Following up on a prior blog article : “Making a case for a disaggregated storage architecture”.
NVM Express over Fabrics (NVMe-oF) is an emerging standard designed to access storage over a network. Since it offers high performance and low latency, it has captured the imagination of the industry. Implementations are available for popular operating systems, such as Linux and Windows. They allow remote access to storage (especially NVMe Flash storage) with latency and performance very similar to locally-attached storage.
However, before you start NVMe-oF testing and NVMe-oF deployment, there are some specificities of the technology that you should be aware of:
1. Know the Language
Specifications and tutorials talk about targets, initiators and discovery services. What are they?
- The target is the machine hosting the storage. It includes the NVMe-oF target and the media. It allows configuration of what storage is available, and how.
- The initiator is the system accessing the remote storage. Note that today’s standard only defines a point-to-point connection between a target and an initiator. It includes no synchronization between two initiators that might access the same media. No issue if they access different storage exposed by the same target.
- Discovery is a service run by the target that allows the initiator to find out what storage is available. Currently you need to know the address of the discovery service. There are multiple initiatives to improve and build upon the basic discovery of the NVMe-oF; and also to allow new functionalities, like notifications and network management. A notable example is the SNIA Swordfish protocol, RESTful protocol that allows NVMe-oF Network configuration among other features.
2. Plan the Network
NVMe-oF allows transfers using different media, including Ethernet, Infiniband or FibreChannel. In addition to that, it can use different lower-level network protocols. For example, the Ethernet transfer can be done currently using RDMA protocols: RoCE (v1 or v2) or iWARP. However, a TCP version is being defined and is expected for release later this year.
When planning your network, take into account the existence of network adapters that support one protocol only. RDMA protocols are incompatible with each other. For example, a RoCE-based system will not be able to communicate with an iWARP one. It may be worth considering using programmable elements such as the Kalray Target Controller (KTC).
Also be aware of the requirements of your network protocols. For example, RoCE requires lossless Ethernet, PFC deployment using PFC-enabled switches is highly recommended.
3. Prepare for Change
NVMe-oF is emerging and altering technology. The protocol implementation receives frequent updates, so it is important to track changes in your Linux distribution. CentoOS and SuSE provide backports of the NVMe-oF functionality to older kernels, but we recommend at least the 4.9 series with all patches applied. The associated tools are in development also and you may need to update them regularly. New functions and services are in development, especially for management.

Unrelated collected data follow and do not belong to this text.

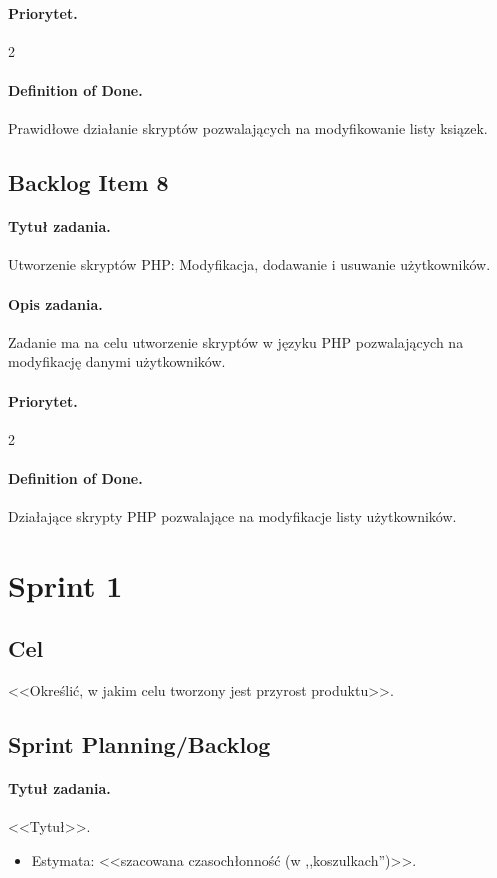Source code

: \documentclass[a4paper]{article}
\begin{document}
\paragraph{Priorytet.} 2
\paragraph{Definition of Done.} Prawidłowe działanie skryptów pozwalających na modyfikowanie listy ksiązek.

\subsection{Backlog Item 8}
\paragraph{Tytuł zadania.} Utworzenie skryptów PHP: Modyfikacja, dodawanie i usuwanie użytkowników.
\paragraph{Opis zadania.} Zadanie ma na celu utworzenie skryptów w języku PHP pozwalających na modyfikację danymi użytkowników.
\paragraph{Priorytet.} 2
\paragraph{Definition of Done.} Działające skrypty PHP pozwalające na modyfikacje listy użytkowników.

\section{Sprint 1}
\subsection{Cel} <<Określić, w jakim celu tworzony jest przyrost produktu>>.
\subsection{Sprint Planning/Backlog}

\paragraph{Tytuł zadania.} <<Tytuł>>.
\begin{itemize}
\item Estymata: <<szacowana czasochłonność (w ,,koszulkach'')>>.
\end{itemize}
\end{document}
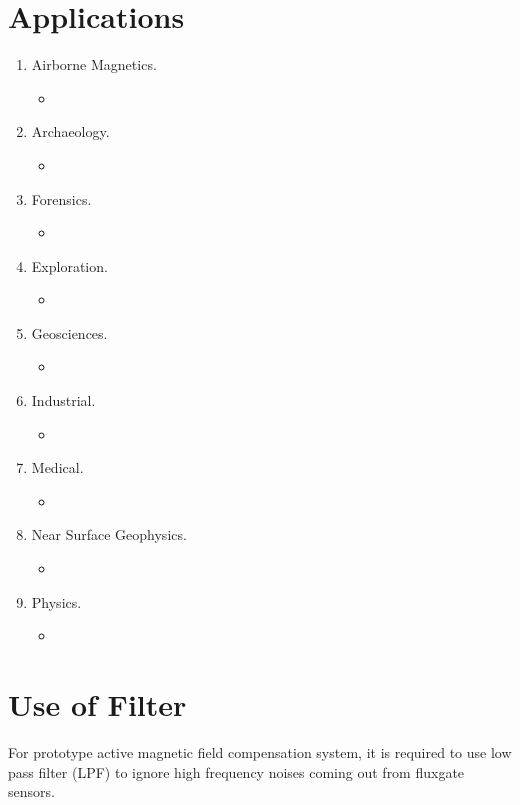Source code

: \section{Applications}
\begin{enumerate}
   \item Airborne Magnetics.
   \begin{itemize}
     \item 
   \end{itemize}
   \item Archaeology.
   \begin{itemize}
     \item 
   \end{itemize}
   \item Forensics.
   \begin{itemize}
     \item 
   \end{itemize}
   \item Exploration.
   \begin{itemize}
     \item 
   \end{itemize}
   \item Geosciences.
   \begin{itemize}
     \item 
   \end{itemize}
   \item Industrial.
   \begin{itemize}
     \item 
   \end{itemize}
   \item Medical.
   \begin{itemize}
     \item 
   \end{itemize}
   \item Near Surface Geophysics.
   \begin{itemize}
     \item 
   \end{itemize}
   \item Physics.
   \begin{itemize}
     \item 
   \end{itemize}
\end{enumerate}




\section{Use of Filter}
For prototype active magnetic field compensation system, it is required to use low pass filter (LPF) to ignore high frequency noises coming out from fluxgate sensors.

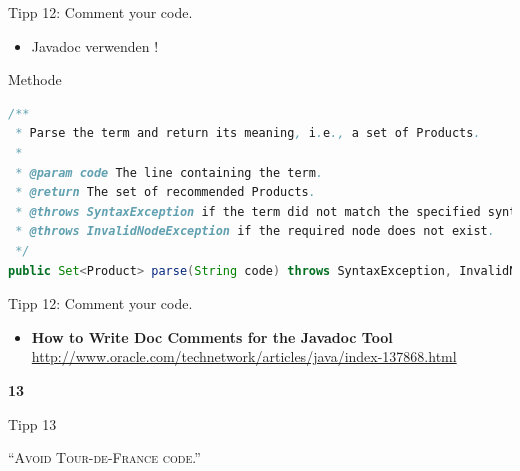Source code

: \documentclass[18pt]{beamer}
\newcommand{\quotes}[1]{``#1''}
\begin{document}
\begin{frame}[fragile]{Tipp 12: Comment your code.}
    \begin{itemize}
        \item Javadoc verwenden !
    \end{itemize}
    \begin{exampleblock}{Methode}
        \begin{lstlisting}[language=Java,basicstyle=\tiny]
/**
 * Parse the term and return its meaning, i.e., a set of Products.
 *
 * @param code The line containing the term.
 * @return The set of recommended Products.
 * @throws SyntaxException if the term did not match the specified syntax rules.
 * @throws InvalidNodeException if the required node does not exist.
 */
public Set<Product> parse(String code) throws SyntaxException, InvalidNodeException { ... }
        \end{lstlisting}
    \end{exampleblock}
\end{frame}

\begin{frame}{Tipp 12: Comment your code.}
    \begin{itemize}
        \item \textbf{How to Write Doc Comments for the Javadoc Tool}\\
        \url{http://www.oracle.com/technetwork/articles/java/index-137868.html}
    \end{itemize}
\end{frame}

\begin{frame}{\quad}
    \center
    \Huge{\textbf{13}}
\end{frame}

\begin{frame}{Tipp 13}
    \begin{block}{}
        \center
        \textsc{\quotes{Avoid Tour-de-France code.}}
    \end{block}
\end{frame}
\end{document}
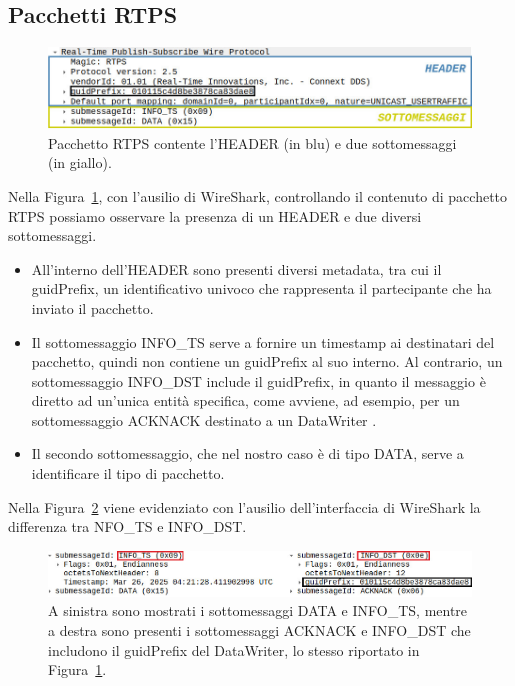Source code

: \subsection{Pacchetti RTPS}


\begin{figure}[H]
    \centering
    \includegraphics[width=15.2cm, keepaspectratio]{img/Header e sottomessaggi esempio shapes2.jpg}
    \caption{Pacchetto RTPS contente l'HEADER (in blu) e due sottomessaggi (in giallo).}
    \label{headersubmessagedemo}
\end{figure}



Nella Figura~\ref{headersubmessagedemo}, con l'ausilio di WireShark,
controllando il contenuto di pacchetto RTPS possiamo osservare la presenza
di un HEADER e due diversi sottomessaggi. 
\begin{itemize}
    \item All'interno dell'HEADER sono presenti
    diversi metadata, tra cui il guidPrefix, un identificativo univoco che rappresenta
    il partecipante che ha inviato il pacchetto.
    \item Il sottomessaggio INFO\_TS serve a fornire un timestamp ai destinatari 
    del pacchetto,
    quindi non contiene un guidPrefix al 
    suo interno. Al contrario, un sottomessaggio INFO\_DST include
    il guidPrefix, in quanto il messaggio è diretto ad un'unica
    entità specifica, come avviene, ad esempio, per un sottomessaggio ACKNACK
    destinato a un DataWriter \cite{rtiwireshark}.
    \item Il secondo sottomessaggio, che nel nostro caso è di tipo DATA,
    serve a identificare il tipo di pacchetto.
\end{itemize}
Nella Figura~\ref{Info_ts e info_DST} viene evidenziato con 
l'ausilio dell'interfaccia di WireShark la differenza tra NFO\_TS e 
INFO\_DST.
\begin{figure}[H]
    \centering
    \includegraphics[width=15.2cm, keepaspectratio]{img/Info_ts e info_DST-Pagina-3.jpg}
    \caption{A sinistra sono mostrati i sottomessaggi DATA e INFO\_TS, 
    mentre a destra sono presenti i sottomessaggi ACKNACK e INFO\_DST che
    includono 
    il guidPrefix del DataWriter, lo stesso riportato in 
    Figura~\ref{headersubmessagedemo}.}
    \label{Info_ts e info_DST}
\end{figure}


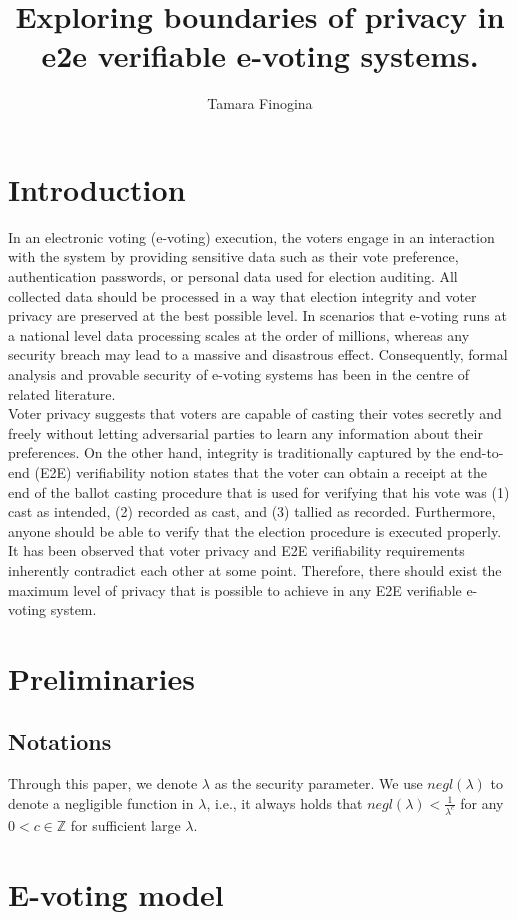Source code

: \documentclass[12pt]{article}
\author{Tamara Finogina}
\title{Exploring boundaries of privacy in e2e verifiable e-voting systems.}
\date{}
\begin{document}
\maketitle
\section{Introduction}
In an electronic voting (e-voting) execution, the voters engage in an interaction with the system by providing sensitive data such as their vote preference, authentication passwords, or personal data used for election auditing. All collected data should be processed in a way that election integrity and voter privacy are preserved at the best possible level. In scenarios that e-voting runs at a national level data processing scales at the order of millions, whereas any security breach may lead to a massive and disastrous effect. Consequently, formal analysis and provable security of e-voting systems has been in the centre of related literature.\\

Voter privacy suggests that voters are capable of casting their votes secretly and freely without letting adversarial parties to learn any information about their preferences. On the other hand, integrity is traditionally captured by the end-to-end (E2E) verifiability notion states that the voter can obtain a receipt at the end of the ballot casting procedure that is used for verifying that his vote was (1) cast as intended, (2) recorded as cast, and (3) tallied as recorded. Furthermore, anyone should be able to verify that the election procedure is executed properly. It has been observed that voter privacy and E2E verifiability requirements inherently contradict each other at some point.  Therefore, there should exist the maximum level of privacy that is possible to achieve in any E2E verifiable e-voting system.
\section{Preliminaries} 
\subsection{Notations}
Through this paper, we denote $\lambda$ as the security parameter. We use $negl(\lambda)$ to denote a negligible function in $\lambda$, i.e., it always holds that $negl(\lambda) < \frac{1}{\lambda^c}$ for any $0<c \in \mathbb{Z}$ for sufficient large $\lambda$. 
\section{E-voting model}
\end{document}
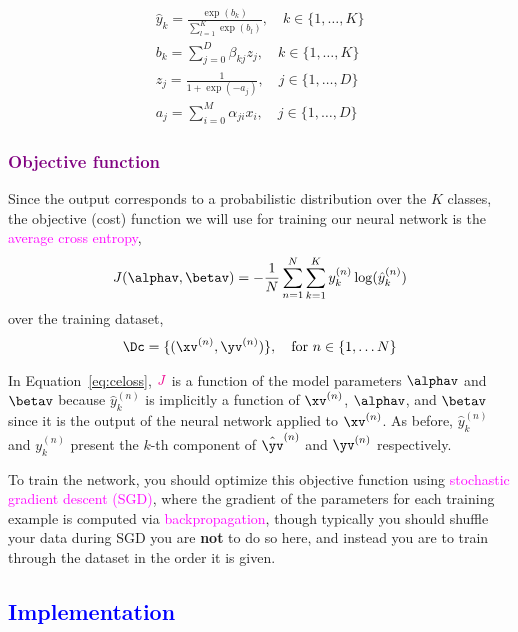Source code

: \begin{gather*}
\hat{y}_k = \frac{\exp(b_k)}{\sum_{l=1}^K \exp(b_l)},\quad k\in\{1,\dots,K\}
\\[3mm]
b_k =  \sum_{j=0}^D \beta_{kj} z_j,\quad k\in\{1,\dots,K\}
\\[3mm]
z_j = \frac{1}{1+\exp(-a_j)},\quad j\in\{1,\dots,D\}
\\[3mm]
a_j = \sum_{i=0}^M \alpha_{ji} x_i,\quad j\in\{1,\dots,D\}
\end{gather*}


\newpage

\subsubsection*{\textcolor{purple}{Objective function}}
Since the output corresponds to a probabilistic distribution over the $K$ classes, the objective (cost) function we will use for training our neural network is the \textcolor{magenta}{average cross entropy},
\begin{gather}
\label{eq:celoss}
J(\alphav, \betav)= - \frac{1}{N} \sum_{n=1}^N \sum_{k=1}^{K} y_k^{(n)} \log (\hat{y}^{(n)}_k)
\end{gather}
over the training dataset,
\begin{gather*}
\Dc = \{ (\xv^{(n)}, \yv^{(n)})\}, \quad\text{for $n\in\{1,\ldots N\}$} 
\end{gather*}


In Equation~\eqref{eq:celoss}, $\textcolor{magenta}{J}$ is a function of the model parameters $\alphav$ and $\betav$ because $\hat{y}^{(n)}_k$ is implicitly a function of $\xv^{(n)}$, $\alphav$, and $\betav$ since it is the output of the neural network applied to $\xv^{(n)}$. As before, $\hat{y}^{(n)}_k$ and $y_k^{(n)}$ present the $k$-th component of $\hat{\yv}^{(n)}$ and $\yv^{(n)}$ respectively.


To train the network, you should optimize this objective function using \textcolor{magenta}{stochastic gradient descent (SGD)}, where the gradient of the parameters for each training example is computed via \textcolor{magenta}{backpropagation}, though typically you should shuffle your data during SGD you are \textbf{not} to do so here, and instead you are to train through the dataset in the order it is given.

\subsection*{\textcolor{blue}{Implementation}}
\label{sec:model}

The way the system is configured right now will probably change and become simpler. For example, the next NVMe-oF standard version, expected at the beginning of 2019, should include TCP transport, enhanced discovery and authentication.
Apart from the protocol itself, elements of the NVMe-oF networks may include more functions. For instance, the NVMe-oF targets could provide services beyond mere access to the drives. In other words, when preparing your system, take into account the fact that it should be easy to update as new services appear.